Gecenin görmediği gündüzleri deşerek, gideceği yere sadece beni götürecekmişçesine önüme yanaşan kırık yarık bir şehirlerarası otobüsün merdivenindeyim… Helak olmak üzere olan kavimlerini terk ederek, arkalarına bakması yasaklanan peygamberler gibi arkama bakmamaya yemin ettim… Her an yok olacakmışım korkusu değil de, otobüs yolcuğuyla hayatı bağdaştırma telaşı dizlerimi titretiyor… Tek amacım, “etrafa” bakmak… Sadece “etrafa”… Biletimde “gideceği yer” kısmını tırnağımla kazıyarak siliyorum son durakta bekleyenleri olan yolculara inat… Zaten bu hayatta beni bekleyen kimse yok… İndiğim duraklarda kimseye sarılmadım ben, otogarların egzoz kokulu peronlarından çıkmama kimse yardım etmedi bugüne kadar… Hem otogarlarla ilgilenmem pek fazla… Otobüsün lekeli camından süzdüğüm “etraf” benim yüreğim olur.

Çünkü hayat, daima yüreğe bakmayı gerektirir.

Otobüs bugün, her zamankinden daha soğuk…. Ya yolcuların öfke lekeli ciğerlerinden soğuk nefesler çıkıyor, ya da ben üşüme nöbeti geçiriyorum. İnsan, heyecandan üşürmüş… Belki ben de üşüyorum otobüsün hareket etmesinin heyecanıyla… Olsun, üşümek de güzel… En azından, geçilen soğuk semtlerde, bacasından duman tütmeyen evlere arkadaş olurum… Zaten benim işim bu… Yolculuğumu gördüğüm semtlerin meydanına, gördüğüm insanların fikriyatına dokunarak yapmak…

Mütevazı dükkânların üzerinde, balkonlarında çayların içildiği, asırlık muhabbetlerin kaynadığı, senelerdir dönen dünya ile birlikte dönmüş ve artık yorulmuş bünyelerin balkonda oturup, gün boyu bahçede oynayan çocukları seyrettiği halim-selim evleri geçer geçmez, korkan çocukların battaniyenin altına girmesi gibi yemyeşil bir örtünün içine saklanıyoruz.
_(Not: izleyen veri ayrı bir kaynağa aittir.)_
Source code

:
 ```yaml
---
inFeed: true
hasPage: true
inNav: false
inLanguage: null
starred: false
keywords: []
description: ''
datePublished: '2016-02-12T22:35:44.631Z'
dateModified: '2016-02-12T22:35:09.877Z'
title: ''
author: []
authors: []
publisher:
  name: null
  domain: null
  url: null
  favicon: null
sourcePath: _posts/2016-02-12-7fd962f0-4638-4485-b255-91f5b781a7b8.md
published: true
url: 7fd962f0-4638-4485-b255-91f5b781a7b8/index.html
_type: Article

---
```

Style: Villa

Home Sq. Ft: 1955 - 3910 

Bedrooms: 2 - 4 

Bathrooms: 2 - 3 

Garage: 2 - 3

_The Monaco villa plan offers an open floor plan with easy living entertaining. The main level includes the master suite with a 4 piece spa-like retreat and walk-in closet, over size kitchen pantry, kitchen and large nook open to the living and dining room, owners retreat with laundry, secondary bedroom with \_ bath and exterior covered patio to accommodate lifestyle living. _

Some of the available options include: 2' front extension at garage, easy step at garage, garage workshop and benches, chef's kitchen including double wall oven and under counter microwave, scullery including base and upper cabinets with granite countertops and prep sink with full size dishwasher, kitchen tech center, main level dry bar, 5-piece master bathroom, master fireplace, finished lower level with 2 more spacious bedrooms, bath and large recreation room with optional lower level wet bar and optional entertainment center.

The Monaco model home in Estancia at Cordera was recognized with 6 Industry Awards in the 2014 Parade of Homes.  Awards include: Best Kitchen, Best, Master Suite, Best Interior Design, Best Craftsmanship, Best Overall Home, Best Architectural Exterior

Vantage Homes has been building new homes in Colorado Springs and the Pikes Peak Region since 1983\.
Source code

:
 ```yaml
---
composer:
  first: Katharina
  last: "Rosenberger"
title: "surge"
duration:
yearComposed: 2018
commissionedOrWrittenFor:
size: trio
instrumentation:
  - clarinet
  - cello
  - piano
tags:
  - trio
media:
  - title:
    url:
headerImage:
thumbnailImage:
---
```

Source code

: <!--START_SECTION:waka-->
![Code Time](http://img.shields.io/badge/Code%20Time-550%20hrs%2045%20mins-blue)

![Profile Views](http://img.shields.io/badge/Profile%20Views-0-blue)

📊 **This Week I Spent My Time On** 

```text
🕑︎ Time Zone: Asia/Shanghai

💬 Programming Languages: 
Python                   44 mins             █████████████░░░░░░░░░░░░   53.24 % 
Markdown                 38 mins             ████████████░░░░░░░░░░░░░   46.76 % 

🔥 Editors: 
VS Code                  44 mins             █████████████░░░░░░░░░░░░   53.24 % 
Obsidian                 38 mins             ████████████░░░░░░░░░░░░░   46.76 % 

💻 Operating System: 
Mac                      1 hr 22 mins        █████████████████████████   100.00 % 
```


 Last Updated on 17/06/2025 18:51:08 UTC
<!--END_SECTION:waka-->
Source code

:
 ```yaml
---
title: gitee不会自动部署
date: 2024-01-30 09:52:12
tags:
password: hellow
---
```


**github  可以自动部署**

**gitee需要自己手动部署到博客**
Atıştıran yağmur, açık yeşili koyu yeşile, koyu yeşili ise efkârlı bir siyaha dönüştürüyor. Asfalt gökyüzüyle aynı rengi almanın mağrurluğuyla üzerinde dönen tekerleklere düşman kesilir gibi aynı… Bütün bu hareketli manzaralar, kırmızı ışığın alev gibi parlamasıyla bir anda sükûnet buluyor. Önüne çıkan her şeyi ezip geçecekmiş gibi acımasızca akan trafik bir anda yorgun bir sessizlikle ölüyor. Otobüste ise aynı ritimden hiç bıkmayan motor sesinin yerini yolculardan yükselen ufak tefek ama düzensiz fısıltılar alıyor.
Şimdi yolcuları izliyorum…

Hepsinin gözünde ayrı heyecanlara vesile olan ayrı dertli bakışlar var. Hatta kimisi mutlu olmaktan bile dertliymiş gibi bakıyor yağmurun ıslattığı pencereden… Aynı noktaya gidip, aynı durakta inen insanların farklı hayatları tecrübe etmeleri ne kadar garip…. İnsan bunu düşünemiyor ne yazı ki..
Yolculuk, hayatın panoramasıdır aslında… Hayat süren insanoğlu, aynı otobüsteki yolcular gibi bir noktaya gitmiyor mu? Saatlerce aynı yolculuğu yapıp, son durakta birbirini tanımamış, hatta hiç görmemiş gibi davranan insan, hayatın son durağında da aynı şeyi yapmayacak mı?

Cevabı buluyorum…

Dünya, hayat yolunda son sürat ilerleyen bir otobüs aslında… Şimdi olduğu gibi hepimiz son durakta inmeyi düşlüyoruz… Korkularımız her zaman vardı, bundan sonra da olacak… Buna engel olmak mümkün değil… Çünkü her otobüs bir son durakta durmak zorunda… O yüzden yaşamak da yolculuk gibi “etrafa” bakınca, kıymetini bilince anlam kazanıyor…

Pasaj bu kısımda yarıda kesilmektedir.